Neat Compiz Effects

Compiz is a fairly generic ‘desktop effects’ package for Linux. Ubuntu (and maybe others?) users can enable with System / Preferences / Appearance / Visual Effects, or you can be hardcore and type compiz --replace in a command prompt. (Be warned that it’ll kill your window manager and replace it with Compiz, so don’t do this if you have a lot of stuff open, in case anything goes wrong. Be further warned that if you do this and foolishly Ctrl+Z it hoping to then bg it, you’re going to lock up your desktop, since you just suspended your window manager.)

About all that you’ll notice with Compiz at first is drop shadows. It’s nice, but it’s kind of like buying a Ferrari and savoring the fact that it’s a stick-shift. What you really want is to customize it. System / Preferences / Advanced Desktop Effects Settings is how you do this. If you’re like me and this wasn’t installed with Compiz for some strange reason, you can use Synaptics (or apt-get) to install compizconfig-settings-manager.

Here are some things I do and don’t like:

  • Cube, and Rotate Cube. (See my previous post on how to make it work if it does nothing for you.) This lets you juggle four virtual desktops by free-spinning a 3D cube. Once you do it, you realize it’s really intuitive. And insanely awesome. Ctrl + Alt + left-click enables this. (Ctrl+Alt+Right flips it.)
  • Expo will “zoom out,” showing all your virtual desktops at once. Handy for an overview, or if you have your mail client full-screen and forget what desktop it’s on, I suppose. Not something I’d use a lot, though. Super-E does this. If you’re thinking that the Super key is perhaps next to the Any key… It’s actually the Windows key.
  • Scale does what Mac users probably thought Expo does: shrinks down all your open windows to be simultaneously visible on one screen. You can map this to a corner of the screen, but Shift+Alt+Up is the official key combination. (Let up on the “Up” key and you can use the arrow keys to pan around, or you can just click on what you want.) I find this key combination really awkward, so this is a good place to mention that you can remap any of the key combinations it replaces.
  • Shift Switch is a Cover Flow-inspired Alt-Tab window switcher. Shift+Super+S pulls it up, and then you can use right and left arrows to navigate. (Note that the windows loop.)
  • Ring Switch lets you “go in a circle” around the open windows, and is Super-Tab, a slightly less-awkward key combination.
  • Shelf is bizarre but cool. It shrinks a window down. There are three sizes. Press Super-L once to make it maybe half-size, and press it again to make it about a tiny little window. Press it a third time to restore it. You cannot interact with a “shelved” window, other than moving it around. The window will update, though, so if you have something running and are waiting for it to finish, you can shrink it down.

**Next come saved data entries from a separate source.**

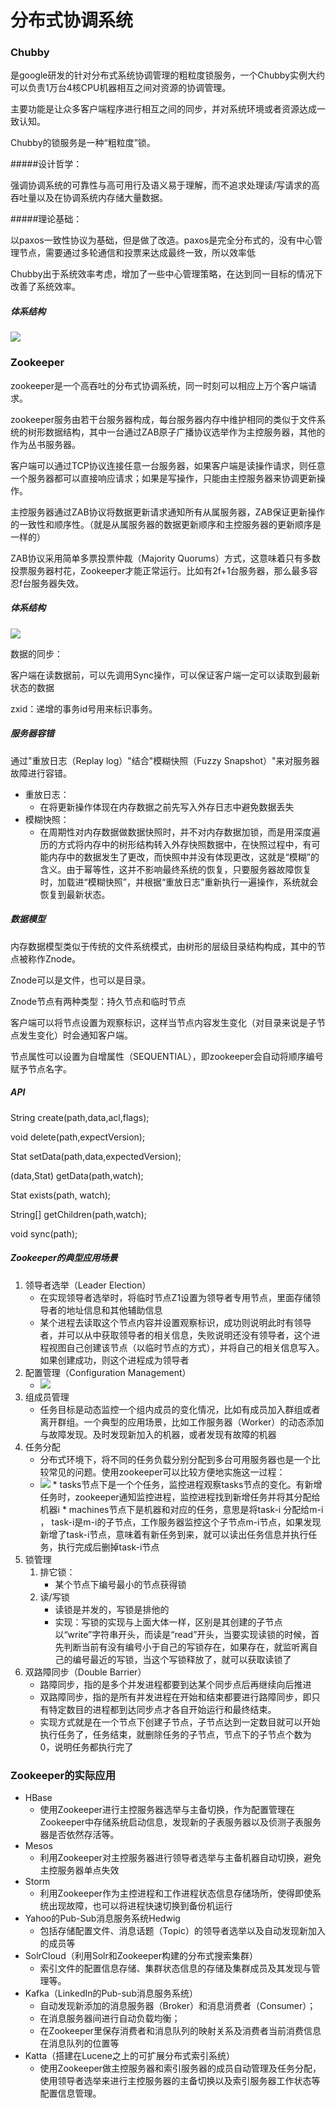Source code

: # 分布式协调系统

### Chubby

是google研发的针对分布式系统协调管理的粗粒度锁服务，一个Chubby实例大约可以负责1万台4核CPU机器相互之间对资源的协调管理。

主要功能是让众多客户端程序进行相互之间的同步，并对系统环境或者资源达成一致认知。

Chubby的锁服务是一种“粗粒度”锁。

#####设计哲学：

​	强调协调系统的可靠性与高可用行及语义易于理解，而不追求处理读/写请求的高吞吐量以及在协调系统内存储大量数据。

#####理论基础：

​	以paxos一致性协议为基础，但是做了改造。paxos是完全分布式的，没有中心管理节点，需要通过多轮通信和投票来达成最终一致，所以效率低

​	Chubby出于系统效率考虑，增加了一些中心管理策略，在达到同一目标的情况下改善了系统效率。

##### 体系结构

<img src="../resources/chubby体系结构.jpg">



### Zookeeper

zookeeper是一个高吞吐的分布式协调系统，同一时刻可以相应上万个客户端请求。

zookeeper服务由若干台服务器构成，每台服务器内存中维护相同的类似于文件系统的树形数据结构，其中一台通过ZAB原子广播协议选举作为主控服务器，其他的作为丛书服务器。

客户端可以通过TCP协议连接任意一台服务器，如果客户端是读操作请求，则任意一个服务器都可以直接响应请求；如果是写操作，只能由主控服务器来协调更新操作。

主控服务器通过ZAB协议将数据更新请求通知所有从属服务器，ZAB保证更新操作的一致性和顺序性。（就是从属服务器的数据更新顺序和主控服务器的更新顺序是一样的）

ZAB协议采用简单多票投票仲裁（Majority Quorums）方式，这意味着只有多数投票服务器村花，Zookeeper才能正常运行。比如有2f+1台服务器，那么最多容忍f台服务器失效。

##### 体系结构

<img src="../resources/zookeeper体系结构.jpg">

数据的同步：

​	客户端在读数据前，可以先调用Sync操作，可以保证客户端一定可以读取到最新状态的数据

zxid：递增的事务id号用来标识事务。

##### 服务器容错

通过"重放日志（Replay log）"结合"模糊快照（Fuzzy Snapshot）"来对服务器故障进行容错。

* 重放日志：
  * 在将更新操作体现在内存数据之前先写入外存日志中避免数据丢失
* 模糊快照：
  * 在周期性对内存数据做数据快照时，并不对内存数据加锁，而是用深度遍历的方式将内存中的树形结构转入外存快照数据中，在快照过程中，有可能内存中的数据发生了更改，而快照中并没有体现更改，这就是“模糊”的含义。由于幂等性，这并不影响最终系统的恢复，只要服务器故障恢复时，加载进“模糊快照”，并根据“重放日志”重新执行一遍操作，系统就会恢复到最新状态。

##### 数据模型

内存数据模型类似于传统的文件系统模式，由树形的层级目录结构构成，其中的节点被称作Znode。

Znode可以是文件，也可以是目录。

Znode节点有两种类型：持久节点和临时节点

客户端可以将节点设置为观察标识，这样当节点内容发生变化（对目录来说是子节点发生变化）时会通知客户端。

节点属性可以设置为自增属性（SEQUENTIAL），即zookeeper会自动将顺序编号赋予节点名字。

##### API

String create(path,data,acl,flags);

void delete(path,expectVersion);

Stat setData(path,data,expectedVersion);

(data,Stat) getData(path,watch);

Stat exists(path, watch);

String[] getChildren(path,watch);

void sync(path);

##### Zookeeper的典型应用场景

1. 领导者选举（Leader Election）
   * 在实现领导者选举时，将临时节点Z1设置为领导者专用节点，里面存储领导者的地址信息和其他辅助信息
   * 某个进程去读取这个节点内容并设置观察标识，成功则说明此时有领导者，并可以从中获取领导者的相关信息，失败说明还没有领导者，这个进程视图自己创建该节点（以临时节点的方式），并将自己的相关信息写入。如果创建成功，则这个进程成为领导者
2. 配置管理（Configuration Management）
   * <img src="../resources/配置管理.jpg">
3. 组成员管理
   * 任务目标是动态监控一个组内成员的变化情况，比如有成员加入群组或者离开群组。一个典型的应用场景，比如工作服务器（Worker）的动态添加与故障发现。及时发现新加入的机器，或者发现有故障的机器
4. 任务分配
   * 分布式环境下，将不同的任务负载分别分配到多台可用服务器也是一个比较常见的问题。使用zookeeper可以比较方便地实施这一过程：
   * <img src="../resources/任务分配.jpg">
     * tasks节点下是一个个任务，监控进程观察tasks节点的变化。有新增任务时，zookeeper通知监控进程，监控进程找到新增任务并将其分配给机器i
     * machines节点下是机器和对应的任务，意思是将task-i 分配给m-i ， task-i是m-i的子节点，工作服务器监控这个子节点m-i节点，如果发现新增了task-i节点，意味着有新任务到来，就可以读出任务信息并执行任务，执行完成后删掉task-i节点
5. 锁管理
   1. 排它锁：
      * 某个节点下编号最小的节点获得锁
   2. 读/写锁
      * 读锁是并发的，写锁是排他的
      * 实现：写锁的实现与上面大体一样，区别是其创建的子节点以“write”字符串开头，而读是“read”开头，当要实现读锁的时候，首先判断当前有没有编号小于自己的写锁存在，如果存在，就监听离自己的编号最近的写锁，当这个写锁释放了，就可以获取读锁了
6. 双路障同步（Double Barrier）
   * 路障同步，指的是多个并发进程都要到达某个同步点后再继续向后推进
   * 双路障同步，指的是所有并发进程在开始和结束都要进行路障同步，即只有特定数目的进程都到达同步点才各自开始运行和最终结束。
   * 实现方式就是在一个节点下创建子节点，子节点达到一定数目就可以开始执行任务了，任务结束，就删除任务的子节点，节点下的子节点个数为0，说明任务都执行完了

### Zookeeper的实际应用

* HBase
  * 使用Zookeeper进行主控服务器选举与主备切换，作为配置管理在Zookeeper中存储系统启动信息，发现新的子表服务器以及侦测子表服务器是否依然存活等。
* Mesos
  * 利用Zookeeper对主控服务器进行领导者选举与主备机器自动切换，避免主控服务器单点失效
* Storm
  * 利用Zookeeper作为主控进程和工作进程状态信息存储场所，使得即使系统出现故障，也可以将进程快速切换到备份机运行
* Yahoo的Pub-Sub消息服务系统Hedwig
  * 包括存储配置文件、消息话题（Topic）的领导者选举以及自动发现新加入的成员等
* SolrCloud（利用Solr和Zookeeper构建的分布式搜索集群）
  * 索引文件的配置信息存储、集群状态信息的存储及集群成员及其发现与管理等。
* Kafka（LinkedIn的Pub-sub消息服务系统）
  * 自动发现新添加的消息服务器（Broker）和消息消费者（Consumer）；
  * 在消息服务器间进行自动负载均衡；
  * 在Zookeeper里保存消费者和消息队列的映射关系及消费者当前消费信息在消息队列的位置等
* Katta（搭建在Lucene之上的可扩展分布式索引系统）
  * 使用Zookeeper做主控服务器和索引服务器的成员自动管理及任务分配，使用领导者选举来进行主控服务器的主备切换以及索引服务器工作状态等配置信息管理。

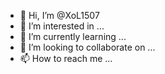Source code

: - 👋 Hi, I’m @XoL1507
- 👀 I’m interested in ...
- 🌱 I’m currently learning ...
- 💞️ I’m looking to collaborate on ...
- 📫 How to reach me ...

<!---a5c40de71d7fa88be7da40bfe6d89cf88e877b43
XoL1507/XoL1507 is a ✨ special ✨ repository because its `README.md` (this file) appears on your GitHub profile.
You can click the Preview link to take a look at your changes.
--->
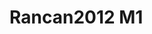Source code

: <a name="material" />

# Rancan2012 M1
<script type="application/ld+json">
  {
    "@context": "https://schema.org/",
    "@type": "ChemicalSubstance",
    "http://purl.org/dc/terms/conformsTo":
      {
        "@type": "CreativeWork",
        "@id": "https://bioschemas.org/profiles/ChemicalSubstance/0.4-RELEASE/"
      },
    "@id": "https://egonw.github.io/nanowiki/nanowiki203.html#material",
    "name": "Rancan2012 M1",
    "sameAs: "http://127.0.0.1/mediawiki/index.php/Special:URIResolver/Rancan2012_M1"
  }
</script>

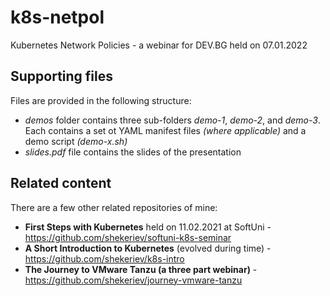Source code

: # k8s-netpol
Kubernetes Network Policies - a webinar for DEV.BG held on 07.01.2022

## Supporting files
Files are provided in the following structure:
* *demos* folder contains three sub-folders *demo-1*, *demo-2*, and *demo-3*. Each contains a set ot YAML manifest files *(where applicable)* and a demo script *(demo-x.sh)*
* *slides.pdf* file contains the slides of the presentation

## Related content
There are a few other related repositories of mine:
* **First Steps with Kubernetes** held on 11.02.2021 at SoftUni - https://github.com/shekeriev/softuni-k8s-seminar
* **A Short Introduction to Kubernetes** (evolved during time) - https://github.com/shekeriev/k8s-intro
* **The Journey to VMware Tanzu (a three part webinar)** - https://github.com/shekeriev/journey-vmware-tanzu
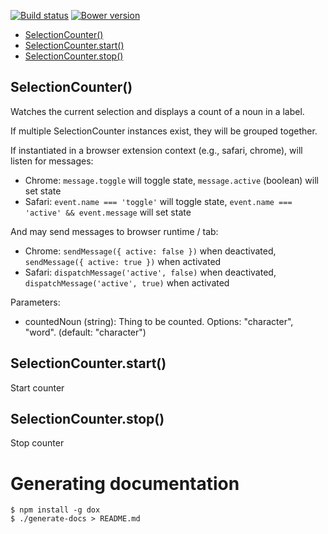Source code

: [![Build status](https://img.shields.io/travis/jbrudvik/selection-counter.svg)](https://travis-ci.org/jbrudvik/selection-counter)
[![Bower version](http://img.shields.io/bower/v/selection-counter.svg)](https://github.com/jbrudvik/selection-counter)

  - [SelectionCounter()](#selectioncounter)
  - [SelectionCounter.start()](#selectioncounterstart)
  - [SelectionCounter.stop()](#selectioncounterstop)

## SelectionCounter()

  Watches the current selection and displays a count of a noun in a label.
  
  If multiple SelectionCounter instances exist, they will be grouped together.
  
  If instantiated in a browser extension context (e.g., safari, chrome), will
  listen for messages:
  
  - Chrome: `message.toggle` will toggle state, `message.active` (boolean) will set state
  - Safari: `event.name === 'toggle'` will toggle state, `event.name === 'active' && event.message` will set state
  
  And may send messages to browser runtime / tab:
  
  - Chrome: `sendMessage({ active: false })` when deactivated, `sendMessage({ active: true })` when activated
  - Safari: `dispatchMessage('active', false)` when deactivated, `dispatchMessage('active', true)` when activated
  
  Parameters:
  
  - countedNoun (string): Thing to be counted. Options: "character", "word". (default: "character")

## SelectionCounter.start()

  Start counter

## SelectionCounter.stop()

  Stop counter

# Generating documentation

    $ npm install -g dox
    $ ./generate-docs > README.md
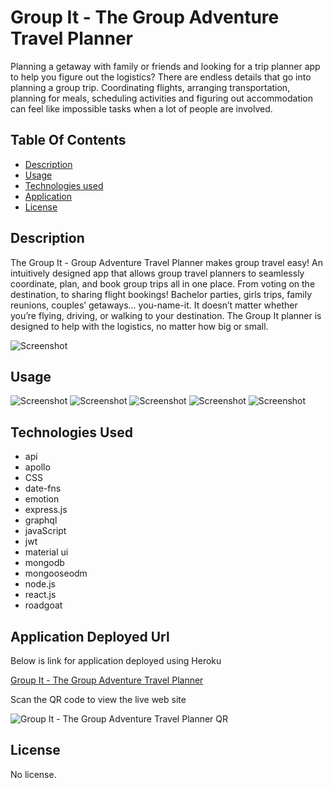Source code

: # Group It - The Group Adventure Travel Planner
Planning a getaway with family or friends and looking for a trip planner app to help you figure out the logistics? 
There are endless details that go into planning a group trip. Coordinating flights, arranging transportation, planning for meals, scheduling activities and figuring out accommodation can feel like impossible tasks when a lot of people are involved.

## Table Of Contents

- [Description](#description)
- [Usage](#usage)
- [Technologies used](#technologies-used)
- [Application](#application-deployed-url)
- [License](#license)

## Description

The Group It - Group Adventure Travel Planner makes group travel easy! An intuitively designed app that allows group travel planners to seamlessly coordinate, plan, and book group trips all in one place. From voting on the destination, to sharing flight bookings!
Bachelor parties, girls trips, family reunions, couples’ getaways… you-name-it. It doesn’t matter whether you’re flying, driving, or walking to your destination. The Group It planner is designed to help with the logistics, no matter how big or small.


![Screenshot](../adventure-planner/client/src/assets/images/group-it-dashboard.gif "Group It Dashboard")


## Usage

![Screenshot](../adventure-planner/client/src/assets/images/group-it-signin.gif "Group It Signin")
![Screenshot](../adventure-planner/client/src/assets/images/group-it-mealplan.gif "Group It Meal Planner")
![Screenshot](../adventure-planner/client/src/assets/images/group-it-discussions.gif "Group It Discussions")
![Screenshot](../adventure-planner/client/src/assets/images/group-it-profile-settings.gif "Group It Settings")
![Screenshot](../adventure-planner/client/src/assets/images/group-it-destinations.gif "Group It Destinations")


## Technologies Used

- api
- apollo
- CSS
- date-fns
- emotion
- express.js
- graphql
- javaScript
- jwt
- material ui
- mongodb
- mongooseodm
- node.js
- react.js
- roadgoat


## Application Deployed Url

Below is link for application deployed using Heroku

[Group It - The Group Adventure Travel Planner](https://group-it-travel-planner.herokuapp.com/)

Scan the QR code to view the live web site

![Group It - The Group Adventure Travel Planner QR](../adventure-planner/client/src/assets/images/qrcode_group-it-travel-planner.herokuapp.com.png)

## License

No license.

I doubt I’m going to use all of these, but I’ve enabled all of them right now, and I wrote myself a cheat-sheet. I think after a few days I’ll have a good idea of what’s eye candy and what actually makes my life easier. I think they all have the potential to do so, though.

Oh, a bonus tip? Gnome users, check out System / Preferences / Keyboard Shortcuts. It’s nothing revolutionary, but it’s something any power user ought to tweak to their liking.  (I set F1 up to launch a terminal, a task I must do 50 times a day. It masks the “Help” feature programs love to pop up when I overshoot the ~ key, too.)